Dataset items
"""
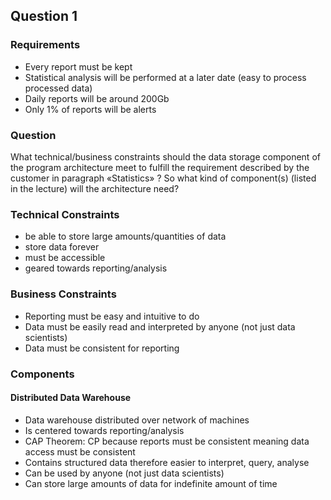 ## Question 1
### Requirements
- Every report must be kept
- Statistical analysis will be performed at a later date (easy to process processed data)
- Daily reports will be around 200Gb
- Only 1% of reports will be alerts

### Question
What technical/business constraints should the data storage component of the program architecture meet to fulfill the requirement described by the customer in paragraph «Statistics» ? 
So what kind of component(s) (listed in the lecture) will the architecture need?

### Technical Constraints
- be able to store large amounts/quantities of data
- store data forever
- must be accessible
- geared towards reporting/analysis


### Business Constraints
- Reporting must be easy and intuitive to do
- Data must be easily read and interpreted by anyone (not just data scientists)
- Data must be consistent for reporting

### Components
#### Distributed Data Warehouse
- Data warehouse distributed over network of machines
- Is centered towards reporting/analysis
- CAP Theorem: CP because reports must be consistent meaning data access must be consistent
- Contains structured data therefore easier to interpret, query, analyse
- Can be used by anyone (not just data scientists)
- Can store large amounts of data for indefinite amount of time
"""
EXERCISE ▸
Reproduce the lines of the entries above exactly, but only from the line containing "What technical/business constraints" through the final line.

RESULT FOR THIS TASK ▸
What technical/business constraints should the data storage component of the program architecture meet to fulfill the requirement described by the customer in paragraph «Statistics» ? 
So what kind of component(s) (listed in the lecture) will the architecture need?

### Technical Constraints
- be able to store large amounts/quantities of data
- store data forever
- must be accessible
- geared towards reporting/analysis


### Business Constraints
- Reporting must be easy and intuitive to do
- Data must be easily read and interpreted by anyone (not just data scientists)
- Data must be consistent for reporting

### Components
#### Distributed Data Warehouse
- Data warehouse distributed over network of machines
- Is centered towards reporting/analysis
- CAP Theorem: CP because reports must be consistent meaning data access must be consistent
- Contains structured data therefore easier to interpret, query, analyse
- Can be used by anyone (not just data scientists)
- Can store large amounts of data for indefinite amount of time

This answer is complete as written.